Christin: I don’t actually think it’s a hard sell. People in all levels that I talk to tend to see the value. It’s just that they’ve never thought of it. They never made a connection between playing games and actually learning something that would improve your work performance. And I think it’s important to clearly define though what you learn from a certain game or what the skills are that you’re practicing.
Otherwise the game of course loses a lot of its value and it might also just be seen as a game and a waste of work time.
There’s still a tendency in general I think to see work and fun as opposites.
And they’re definitely not and that’s where you should try to start. If you let it, it’s okay to have fun at work.
Noel: If it’s not so much a hard sell to leadership, or maybe the question should be can it be sometimes more difficult to convince an employee, maybe one who has been around for a while and has been in an environment where this has never really been done before. Do you think it can be sometimes even more difficult to convince an employee who is not seeing the benefits of gaming and the skills that it will improve even though some people in the organization may really preach this highly? Do you think it can be hard sometimes to convince just other people to kind of play along with the rest of the team even if management and leadership has welcomed it in?
Christin: I don’t think I really met anyone so far who doesn’t enjoy some kind of game or puzzle, whether it’s riddles, Sudoku, or crossword puzzles.

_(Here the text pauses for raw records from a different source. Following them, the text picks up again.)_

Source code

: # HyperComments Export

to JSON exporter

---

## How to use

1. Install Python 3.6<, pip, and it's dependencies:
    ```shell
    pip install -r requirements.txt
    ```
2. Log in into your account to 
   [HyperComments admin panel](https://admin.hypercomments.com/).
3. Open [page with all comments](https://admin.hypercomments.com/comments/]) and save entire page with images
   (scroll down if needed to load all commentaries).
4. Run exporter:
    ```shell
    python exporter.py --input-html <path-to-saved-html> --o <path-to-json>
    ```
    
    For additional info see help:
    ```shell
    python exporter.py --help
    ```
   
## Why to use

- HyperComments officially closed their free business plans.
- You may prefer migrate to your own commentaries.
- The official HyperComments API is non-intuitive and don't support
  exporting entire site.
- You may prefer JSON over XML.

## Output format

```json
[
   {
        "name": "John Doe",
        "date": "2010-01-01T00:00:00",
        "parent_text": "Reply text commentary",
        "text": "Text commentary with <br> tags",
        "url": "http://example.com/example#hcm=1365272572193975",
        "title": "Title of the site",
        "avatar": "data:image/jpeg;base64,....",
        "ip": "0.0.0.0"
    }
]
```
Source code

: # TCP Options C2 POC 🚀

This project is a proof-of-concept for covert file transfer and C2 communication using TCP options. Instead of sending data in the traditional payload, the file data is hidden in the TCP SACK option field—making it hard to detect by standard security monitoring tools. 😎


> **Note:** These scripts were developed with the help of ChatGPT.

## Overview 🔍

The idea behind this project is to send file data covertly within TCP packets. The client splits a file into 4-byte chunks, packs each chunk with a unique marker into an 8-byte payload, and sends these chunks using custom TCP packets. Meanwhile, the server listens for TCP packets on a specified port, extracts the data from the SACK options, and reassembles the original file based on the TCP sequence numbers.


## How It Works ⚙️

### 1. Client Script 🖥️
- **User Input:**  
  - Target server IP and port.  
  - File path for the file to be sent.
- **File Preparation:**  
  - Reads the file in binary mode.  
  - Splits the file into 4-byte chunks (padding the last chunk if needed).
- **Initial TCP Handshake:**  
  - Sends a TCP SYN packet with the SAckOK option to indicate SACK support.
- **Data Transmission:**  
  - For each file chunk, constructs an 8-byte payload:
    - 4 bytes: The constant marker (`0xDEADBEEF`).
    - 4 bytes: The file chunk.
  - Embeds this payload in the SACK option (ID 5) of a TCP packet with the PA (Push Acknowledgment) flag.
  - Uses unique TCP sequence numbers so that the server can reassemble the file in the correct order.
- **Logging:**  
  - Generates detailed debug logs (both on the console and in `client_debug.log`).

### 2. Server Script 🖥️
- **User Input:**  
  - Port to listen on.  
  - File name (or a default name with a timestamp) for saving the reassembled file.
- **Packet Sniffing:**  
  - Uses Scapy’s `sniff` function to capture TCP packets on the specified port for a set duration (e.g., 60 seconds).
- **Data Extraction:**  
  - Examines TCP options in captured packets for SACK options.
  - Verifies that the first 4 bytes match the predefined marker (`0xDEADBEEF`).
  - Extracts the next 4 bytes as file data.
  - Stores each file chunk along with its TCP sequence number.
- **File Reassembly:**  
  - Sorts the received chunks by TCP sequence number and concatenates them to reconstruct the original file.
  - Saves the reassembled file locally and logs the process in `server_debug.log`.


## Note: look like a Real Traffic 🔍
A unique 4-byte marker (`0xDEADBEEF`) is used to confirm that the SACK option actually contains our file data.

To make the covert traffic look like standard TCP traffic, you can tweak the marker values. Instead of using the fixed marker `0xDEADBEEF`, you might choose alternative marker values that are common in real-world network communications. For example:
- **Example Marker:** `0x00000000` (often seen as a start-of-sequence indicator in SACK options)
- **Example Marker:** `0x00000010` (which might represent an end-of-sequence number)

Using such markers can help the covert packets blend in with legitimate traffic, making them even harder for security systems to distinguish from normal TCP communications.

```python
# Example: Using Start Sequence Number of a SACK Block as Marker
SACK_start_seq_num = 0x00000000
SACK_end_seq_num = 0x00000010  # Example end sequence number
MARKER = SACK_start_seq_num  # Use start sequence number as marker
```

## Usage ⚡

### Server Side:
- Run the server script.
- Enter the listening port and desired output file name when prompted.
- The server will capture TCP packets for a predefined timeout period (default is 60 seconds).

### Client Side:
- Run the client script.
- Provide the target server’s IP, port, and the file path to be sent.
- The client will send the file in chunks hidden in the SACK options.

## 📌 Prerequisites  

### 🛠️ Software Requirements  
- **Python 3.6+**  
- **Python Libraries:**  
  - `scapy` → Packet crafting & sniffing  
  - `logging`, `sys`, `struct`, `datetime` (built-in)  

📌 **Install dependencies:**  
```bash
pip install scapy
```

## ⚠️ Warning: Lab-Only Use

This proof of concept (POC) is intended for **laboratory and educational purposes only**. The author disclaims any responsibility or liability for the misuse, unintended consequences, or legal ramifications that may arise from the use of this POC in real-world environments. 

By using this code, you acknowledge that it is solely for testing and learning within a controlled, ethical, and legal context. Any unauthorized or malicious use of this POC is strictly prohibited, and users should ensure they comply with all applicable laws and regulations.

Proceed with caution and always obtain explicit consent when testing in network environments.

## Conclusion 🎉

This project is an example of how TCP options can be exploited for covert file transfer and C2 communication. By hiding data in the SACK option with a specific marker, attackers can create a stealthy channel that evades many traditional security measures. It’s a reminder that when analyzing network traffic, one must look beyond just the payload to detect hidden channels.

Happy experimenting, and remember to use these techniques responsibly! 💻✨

The problem is that people often fear that they will be assessed on their performance. So they might be reluctant to participate because they’re afraid of failing. They’re afraid of trying something they haven’t tried before because they don’t know the answers. And of course the whole point of playing these games is that you don’t know the answer. You’re trying to learn and improve your skills. So the key is really to make sure that the games are never used to evaluate people.
And that they understand and trust that.
Noel: That’s really great, being never used for evaluation. I haven’t really heard anyone say that before.
Christin: I think it needs to be pointed out explicitly actually. It’s also important to make sure that everyone can succeed.
You definitely don’t want to set people up for failure. So, a good way to get past people’s initial fear is usually to make people work in groups that they’re comfortable with. People solve tasks together so that they build up their own confidence.
Noel: That’s really good. I was at a party this weekend where my six-year-old son was with me and some people were playing one of those Dance Dance Revolution games for the Xbox Kinect where it tracks your movement. My six-year-old secretly really enjoys dancing, and he didn’t want to get up and do it because there were grownups around and he was embarrassed and shy.
There was a girl my age who really wanted to show him how to play. I told him “she really wants to show you how to do it because she knows you’ll think it’s fun. You should let her show you how.” He said he didn’t want to because “she’ll beat me.” I said to him “Yeah, she’ll probably beat you … but that’s not the point of it.”